Multi-robot failure trajectory simulation: MultiWorld can simulate realistic failure modes (e.g., inter-robot collisions) by enhancing failure trajectory data, useful for safe robotics training.
Long-horizon generation: Autoregressive simulation of three robots stacking cubes fluently up to 2× training context without significant degradation, extendable to 4×.

Theoretical and Practical Implications

Theoretical: Advances video world modeling by formally addressing multi-agent controllability and multi-view consistency, introducing scalable architectures (MACM, GSE) that generalize beyond fixed configurations.

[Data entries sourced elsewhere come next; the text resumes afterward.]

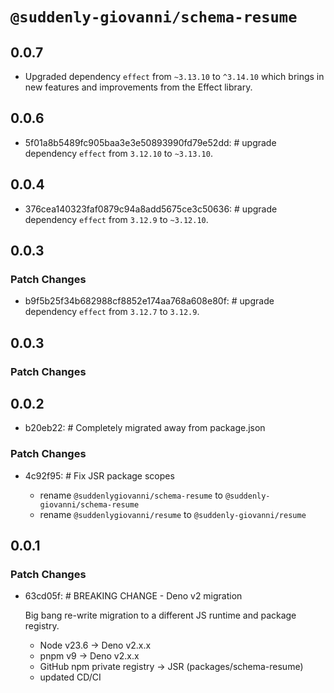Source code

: # `@suddenly-giovanni/schema-resume`

## 0.0.7
- Upgraded dependency `effect` from `~3.13.10` to `^3.14.10` which brings in new features and improvements from the Effect library.

## 0.0.6

- 5f01a8b5489fc905baa3e3e50893990fd79e52dd: # upgrade dependency `effect` from `3.12.10` to `~3.13.10`.

## 0.0.4
- 376cea140323faf0879c94a8add5675ce3c50636: # upgrade dependency `effect` from `3.12.9` to `~3.12.10`. 

## 0.0.3

### Patch Changes
- b9f5b25f34b682988cf8852e174aa768a608e80f: # upgrade dependency `effect` from `3.12.7` to `3.12.9`.

## 0.0.3

### Patch Changes

## 0.0.2

- b20eb22: # Completely migrated away from package.json

### Patch Changes

- 4c92f95: # Fix JSR package scopes

	- rename `@suddenlygiovanni/schema-resume` to `@suddenly-giovanni/schema-resume`
	- rename `@suddenlygiovanni/resume` to `@suddenly-giovanni/resume`

## 0.0.1

### Patch Changes

- 63cd05f: # BREAKING CHANGE - Deno v2 migration

	Big bang re-write migration to a different JS runtime and package registry.

	- Node v23.6 -> Deno v2.x.x
	- pnpm v9 -> Deno v2.x.x
	- GitHub npm private registry -> JSR (packages/schema-resume)
	- updated CD/CI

Provides a framework for modeling inter-agent interactions and shared 3D environment states.
Practical:
- Robotics: Enables simulation of multi-robot collaborative tasks, including failure trajectories, reducing physical risk and data collection burden.
- Gaming: Supports realistic multi-player environment simulation with consistent viewpoints.
- Planning & Embodied AI: Can serve as a generalizable virtual environment for training multi-agent reinforcement learning or vision-language-action models.
- Scalability: The parallel view generation and autoregressive capabilities allow efficient simulation of complex, long-horizon multi-agent scenarios.

Conclusion

MultiWorld presents a scalable framework for multi-agent, multi-view video world modeling, successfully addressing controllability, consistency, and scalability challenges through MACM and GSE. Extensive experiments on diverse datasets demonstrate superior performance in video quality, action adherence, and multi-view coherence.

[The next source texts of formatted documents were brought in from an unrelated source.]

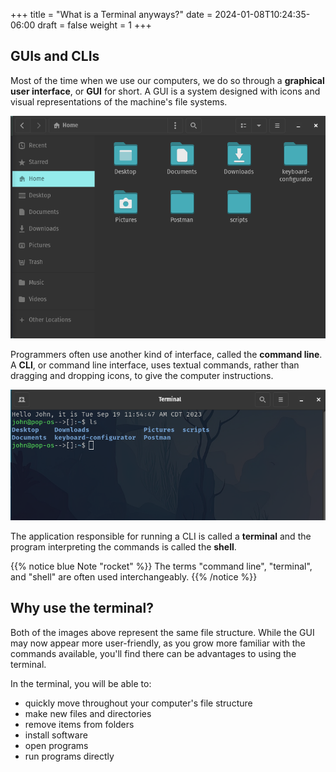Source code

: +++
title = "What is a Terminal anyways?"
date = 2024-01-08T10:24:35-06:00
draft = false
weight = 1
+++

## GUIs and CLIs

Most of the time when we use our computers, we do so through a 
**graphical user interface**, or **GUI** for short. A GUI is a system designed
with icons and visual representations of the machine's file systems. 

![Sample graphic user interface](pictures/GUI-example.png?classes=border)

Programmers often use another kind of interface, called the **command line**. A 
**CLI**, or command line interface, uses textual commands, rather than dragging
and dropping icons, to give the computer instructions. 

![Sample command line interface](pictures/CLI-example.png?classes=border)

The application responsible for running a CLI is called a **terminal** and the 
program interpreting the commands is called the **shell**.

{{% notice blue Note "rocket" %}}
The terms "command line", "terminal", and "shell" are often used interchangeably.
{{% /notice %}}

## Why use the terminal?

Both of the images above represent the same file structure. While the GUI may now 
appear more user-friendly, as you grow more familiar with the commands available,
you'll find there can be advantages to using the terminal. 

In the terminal, you will be able to:

- quickly move throughout your computer's file structure 
- make new files and directories 
- remove items from folders 
- install software
- open programs 
- run programs directly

Limitations: Current scale is limited by computational constraints; large-scale training remains unexplored.

Future Directions:

Investigate real-time multi-agent generation for downstream tasks.
Explore memory mechanisms for ultra-long multi-agent simulation to handle spatial/temporal demands.
Extend to even larger numbers of agents and views with optimized architectures.